Exercise goal: Only the text belongs in the answer: every line of the records below, transcribed exactly.

Data for this exercise:
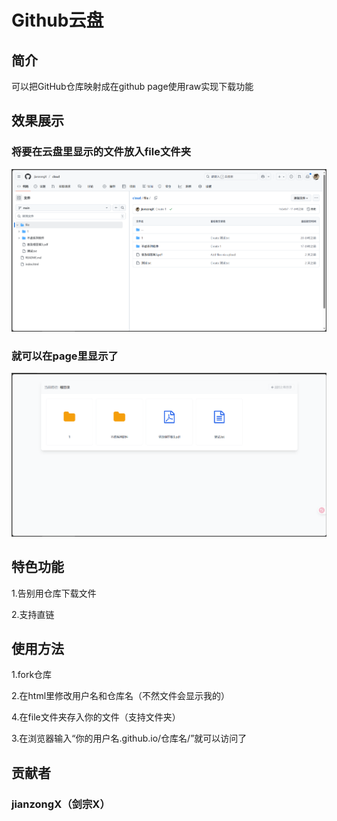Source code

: # Github云盘
## 简介
可以把GitHub仓库映射成在github page使用raw实现下载功能

## 效果展示
### 将要在云盘里显示的文件放入file文件夹
![放入file文件夹](https://github.com/jianzongX/cloud/blob/main/img/1.png)
### 就可以在page里显示了
![放入file文件夹](https://github.com/jianzongX/cloud/blob/main/img/2.png)

## 特色功能
1.告别用仓库下载文件

2.支持直链

## 使用方法
1.fork仓库

2.在html里修改用户名和仓库名（不然文件会显示我的）

4.在file文件夹存入你的文件（支持文件夹）

3.在浏览器输入“你的用户名.github.io/仓库名/”就可以访问了

## 贡献者
### jianzongX（剑宗X）

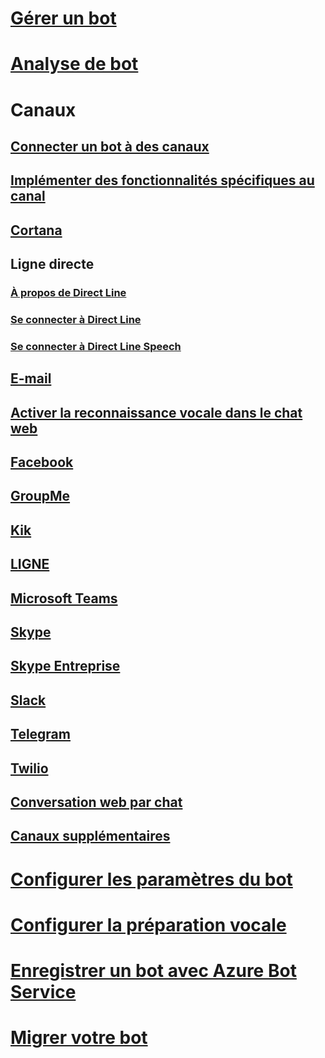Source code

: # [Gérer un bot](../bot-service-manage-overview.md)
# [Analyse de bot](../bot-service-manage-analytics.md)
# Canaux
## [Connecter un bot à des canaux](../bot-service-manage-channels.md)
## [Implémenter des fonctionnalités spécifiques au canal](../v4sdk/bot-builder-channeldata.md)
## [Cortana](../bot-service-channel-connect-cortana.md) 
## Ligne directe
### [À propos de Direct Line](../bot-service-channel-directline.md)
### [Se connecter à Direct Line](../bot-service-channel-connect-directline.md)
### [Se connecter à Direct Line Speech](../bot-service-channel-connect-directlinespeech.md)
## [E-mail](../bot-service-channel-connect-email.md)
## [Activer la reconnaissance vocale dans le chat web](../bot-service-channel-connect-webchat-speech.md)
## [Facebook](../bot-service-channel-connect-facebook.md) 
## [GroupMe](../bot-service-channel-connect-groupme.md) 
## [Kik](../bot-service-channel-connect-kik.md) 
## [LIGNE](../bot-service-channel-connect-line.md)
## [Microsoft Teams](https://msdn.microsoft.com/en-us/microsoft-teams/bots)
## [Skype](../bot-service-channel-connect-skype.md)
## [Skype Entreprise](../bot-service-channel-connect-skypeforbusiness.md)
## [Slack](../bot-service-channel-connect-slack.md) 
## [Telegram](../bot-service-channel-connect-telegram.md) 
## [Twilio](../bot-service-channel-connect-twilio.md)
## [Conversation web par chat](../bot-service-channel-connect-webchat.md)
## [Canaux supplémentaires](../bot-service-channel-additional-channels.md)
# [Configurer les paramètres du bot](../bot-service-manage-settings.md)
# [Configurer la préparation vocale](../bot-service-manage-speech-priming.md)
# [Enregistrer un bot avec Azure Bot Service](../bot-service-quickstart-registration.md)
# [Migrer votre bot](../bot-service-migrate-bot.md)
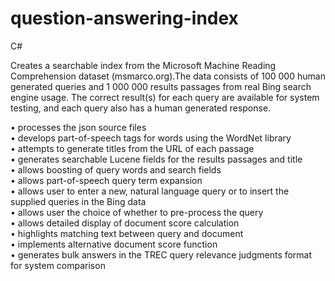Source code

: # question-answering-index
C#

Creates a searchable index from the Microsoft Machine Reading Comprehension dataset (msmarco.org).The data consists of 100 000 human generated queries and 1 000 000 results passages from real Bing search engine usage. The correct result(s) for each query are available for system testing, and each  query also has a human generated response.

• processes the json source files   
• develops part-of-speech tags for words using the WordNet library   
• attempts to generate titles from the URL of each passage   
• generates searchable Lucene fields for the results passages and title   
• allows boosting of query words and search fields   
• allows part-of-speech query term expansion   
• allows user to enter a new, natural language query or to insert the supplied queries in the Bing data   
• allows user the choice of whether to pre-process the query   
• allows detailed display of document score calculation   
• highlights matching text between query and document   
• implements alternative document score function    
• generates bulk answers in the TREC query relevance judgments format for system comparison   
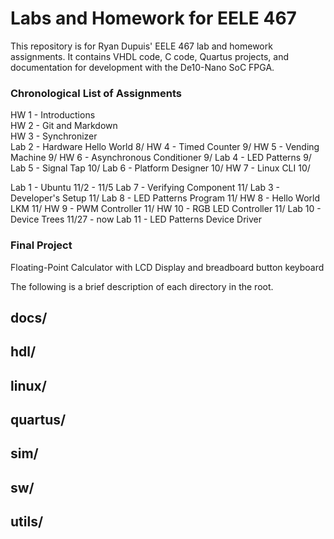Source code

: # Labs and Homework for EELE 467

This repository is for Ryan Dupuis' EELE 467 lab and homework assignments. It contains VHDL code,
C code, Quartus projects, and documentation for development with the De10-Nano SoC FPGA.


### Chronological List of Assignments

 HW 1  - Introductions              
 HW 2  - Git and Markdown           
 HW 3  - Synchronizer               
Lab 2  - Hardware Hello World       8/
 HW 4  - Timed Counter              9/
 HW 5  - Vending Machine            9/
 HW 6  - Asynchronous Conditioner   9/
Lab 4  - LED Patterns               9/
Lab 5  - Signal Tap                 10/
Lab 6  - Platform Designer          10/
 HW 7  - Linux CLI                  10/

Lab 1  - Ubuntu                     11/2 - 11/5
Lab 7  - Verifying Component        11/
Lab 3  - Developer's Setup          11/
Lab 8  - LED Patterns Program       11/
 HW 8  - Hello World LKM            11/
 HW 9  - PWM Controller             11/
 HW 10 - RGB LED Controller         11/
Lab 10 - Device Trees               11/27 - now
Lab 11 - LED Patterns Device Driver 

### Final Project
Floating-Point Calculator with LCD Display and breadboard button keyboard


The following is a brief description of each directory in the root.

## docs/



## hdl/



## linux/



## quartus/



## sim/



## sw/



## utils/


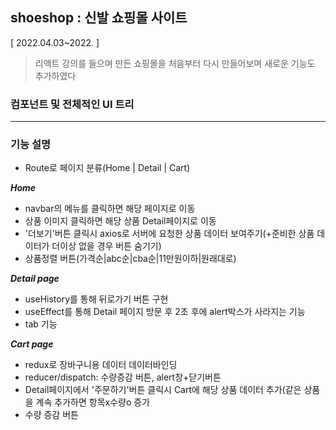 ## shoeshop : 신발 쇼핑몰 사이트
[ 2022.04.03~2022. ]

> 리액트 강의를 들으며 만든 쇼핑몰을 처음부터 다시 만들어보며 새로운 기능도 추가하였다

### 컴포넌트 및 전체적인 UI 트리 

***

### 기능 설명
* Route로 페이지 분류(Home | Detail | Cart)

***Home***
* navbar의 메뉴를 클릭하면 해당 페이지로 이동
* 상품 이미지 클릭하면 해당 상품 Detail페이지로 이동
* '더보기'버튼 클릭시 axios로 서버에 요청한 상품 데이터 보여주기(+준비한 상품 데이터가 더이상 없을 경우 버튼 숨기기)
* 상품정렬 버튼(가격순|abc순|cba순|11만원이하|원래대로)

***Detail page***
* useHistory를 통해 뒤로가기 버튼 구현
* useEffect를 통해 Detail 페이지 방문 후 2초 후에 alert박스가 사라지는 기능
* tab 기능

***Cart page***
* redux로 장바구니용 데이터 데이터바인딩
* reducer/dispatch: 수량증감 버튼, alert창+닫기버튼
* Detail페이지에서 '주문하기'버튼 클릭시 Cart에 해당 상품 데이터 추가(같은 상품을 계속 추가하면 항목x수량o 증가
* 수량 증감 버튼
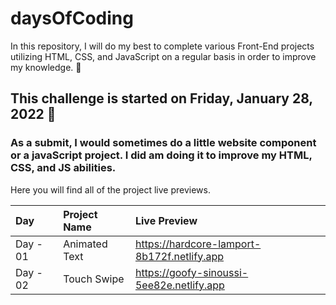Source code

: # daysOfCoding
In this repository, I will do my best to complete various Front-End projects utilizing HTML, CSS, and JavaScript on a regular basis in order to improve my knowledge. 🚀

## This challenge is started on Friday, January 28, 2022 📅
 ### As a submit, I would sometimes do a little website component or a javaScript project. I did am doing it to improve my HTML, CSS, and JS abilities.
Here you will find all of the project live previews.
 
 | Day     | Project Name    | Live Preview |
| :---     | :-------------  | :------------------ |  
| Day - 01 | Animated Text   | https://hardcore-lamport-8b172f.netlify.app |
| Day - 02 | Touch Swipe     | https://goofy-sinoussi-5ee82e.netlify.app |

Task solution:
Source code

: # Github云盘
## 简介
可以把GitHub仓库映射成在github page使用raw实现下载功能

## 效果展示
### 将要在云盘里显示的文件放入file文件夹
![放入file文件夹](https://github.com/jianzongX/cloud/blob/main/img/1.png)
### 就可以在page里显示了
![放入file文件夹](https://github.com/jianzongX/cloud/blob/main/img/2.png)

## 特色功能
1.告别用仓库下载文件

2.支持直链

## 使用方法
1.fork仓库

2.在html里修改用户名和仓库名（不然文件会显示我的）

4.在file文件夹存入你的文件（支持文件夹）

3.在浏览器输入“你的用户名.github.io/仓库名/”就可以访问了

## 贡献者
### jianzongX（剑宗X）

Source code

: # [Gérer un bot](../bot-service-manage-overview.md)
# [Analyse de bot](../bot-service-manage-analytics.md)
# Canaux
## [Connecter un bot à des canaux](../bot-service-manage-channels.md)
## [Implémenter des fonctionnalités spécifiques au canal](../v4sdk/bot-builder-channeldata.md)
## [Cortana](../bot-service-channel-connect-cortana.md) 
## Ligne directe
### [À propos de Direct Line](../bot-service-channel-directline.md)
### [Se connecter à Direct Line](../bot-service-channel-connect-directline.md)
### [Se connecter à Direct Line Speech](../bot-service-channel-connect-directlinespeech.md)
## [E-mail](../bot-service-channel-connect-email.md)
## [Activer la reconnaissance vocale dans le chat web](../bot-service-channel-connect-webchat-speech.md)
## [Facebook](../bot-service-channel-connect-facebook.md) 
## [GroupMe](../bot-service-channel-connect-groupme.md) 
## [Kik](../bot-service-channel-connect-kik.md) 
## [LIGNE](../bot-service-channel-connect-line.md)
## [Microsoft Teams](https://msdn.microsoft.com/en-us/microsoft-teams/bots)
## [Skype](../bot-service-channel-connect-skype.md)
## [Skype Entreprise](../bot-service-channel-connect-skypeforbusiness.md)
## [Slack](../bot-service-channel-connect-slack.md) 
## [Telegram](../bot-service-channel-connect-telegram.md) 
## [Twilio](../bot-service-channel-connect-twilio.md)
## [Conversation web par chat](../bot-service-channel-connect-webchat.md)
## [Canaux supplémentaires](../bot-service-channel-additional-channels.md)
# [Configurer les paramètres du bot](../bot-service-manage-settings.md)
# [Configurer la préparation vocale](../bot-service-manage-speech-priming.md)
# [Enregistrer un bot avec Azure Bot Service](../bot-service-quickstart-registration.md)
# [Migrer votre bot](../bot-service-migrate-bot.md)
Source code

: # question-answering-index
C#

Creates a searchable index from the Microsoft Machine Reading Comprehension dataset (msmarco.org).The data consists of 100 000 human generated queries and 1 000 000 results passages from real Bing search engine usage. The correct result(s) for each query are available for system testing, and each  query also has a human generated response.

• processes the json source files   
• develops part-of-speech tags for words using the WordNet library   
• attempts to generate titles from the URL of each passage   
• generates searchable Lucene fields for the results passages and title   
• allows boosting of query words and search fields   
• allows part-of-speech query term expansion   
• allows user to enter a new, natural language query or to insert the supplied queries in the Bing data   
• allows user the choice of whether to pre-process the query   
• allows detailed display of document score calculation   
• highlights matching text between query and document   
• implements alternative document score function    
• generates bulk answers in the TREC query relevance judgments format for system comparison   
Source code

: # Labs and Homework for EELE 467

This repository is for Ryan Dupuis' EELE 467 lab and homework assignments. It contains VHDL code,
C code, Quartus projects, and documentation for development with the De10-Nano SoC FPGA.


### Chronological List of Assignments

 HW 1  - Introductions              
 HW 2  - Git and Markdown           
 HW 3  - Synchronizer               
Lab 2  - Hardware Hello World       8/
 HW 4  - Timed Counter              9/
 HW 5  - Vending Machine            9/
 HW 6  - Asynchronous Conditioner   9/
Lab 4  - LED Patterns               9/
Lab 5  - Signal Tap                 10/
Lab 6  - Platform Designer          10/
 HW 7  - Linux CLI                  10/

Lab 1  - Ubuntu                     11/2 - 11/5
Lab 7  - Verifying Component        11/
Lab 3  - Developer's Setup          11/
Lab 8  - LED Patterns Program       11/
 HW 8  - Hello World LKM            11/
 HW 9  - PWM Controller             11/
 HW 10 - RGB LED Controller         11/
Lab 10 - Device Trees               11/27 - now
Lab 11 - LED Patterns Device Driver 

### Final Project
Floating-Point Calculator with LCD Display and breadboard button keyboard


The following is a brief description of each directory in the root.

## docs/



## hdl/



## linux/



## quartus/



## sim/



## sw/



## utils/


 ## shoeshop : 신발 쇼핑몰 사이트
[ 2022.04.03~2022. ]

> 리액트 강의를 들으며 만든 쇼핑몰을 처음부터 다시 만들어보며 새로운 기능도 추가하였다

### 컴포넌트 및 전체적인 UI 트리 

***

### 기능 설명
* Route로 페이지 분류(Home | Detail | Cart)

***Home***
* navbar의 메뉴를 클릭하면 해당 페이지로 이동
* 상품 이미지 클릭하면 해당 상품 Detail페이지로 이동
* '더보기'버튼 클릭시 axios로 서버에 요청한 상품 데이터 보여주기(+준비한 상품 데이터가 더이상 없을 경우 버튼 숨기기)
* 상품정렬 버튼(가격순|abc순|cba순|11만원이하|원래대로)

***Detail page***
* useHistory를 통해 뒤로가기 버튼 구현
* useEffect를 통해 Detail 페이지 방문 후 2초 후에 alert박스가 사라지는 기능
* tab 기능

***Cart page***
* redux로 장바구니용 데이터 데이터바인딩
* reducer/dispatch: 수량증감 버튼, alert창+닫기버튼
* Detail페이지에서 '주문하기'버튼 클릭시 Cart에 해당 상품 데이터 추가(같은 상품을 계속 추가하면 항목x수량o 증가
* 수량 증감 버튼
Source code

: # daysOfCoding
In this repository, I will do my best to complete various Front-End projects utilizing HTML, CSS, and JavaScript on a regular basis in order to improve my knowledge. 🚀

## This challenge is started on Friday, January 28, 2022 📅
 ### As a submit, I would sometimes do a little website component or a javaScript project. I did am doing it to improve my HTML, CSS, and JS abilities.
Here you will find all of the project live previews.
 
 | Day     | Project Name    | Live Preview |
| :---     | :-------------  | :------------------ |  
| Day - 01 | Animated Text   | https://hardcore-lamport-8b172f.netlify.app |
| Day - 02 | Touch Swipe     | https://goofy-sinoussi-5ee82e.netlify.app |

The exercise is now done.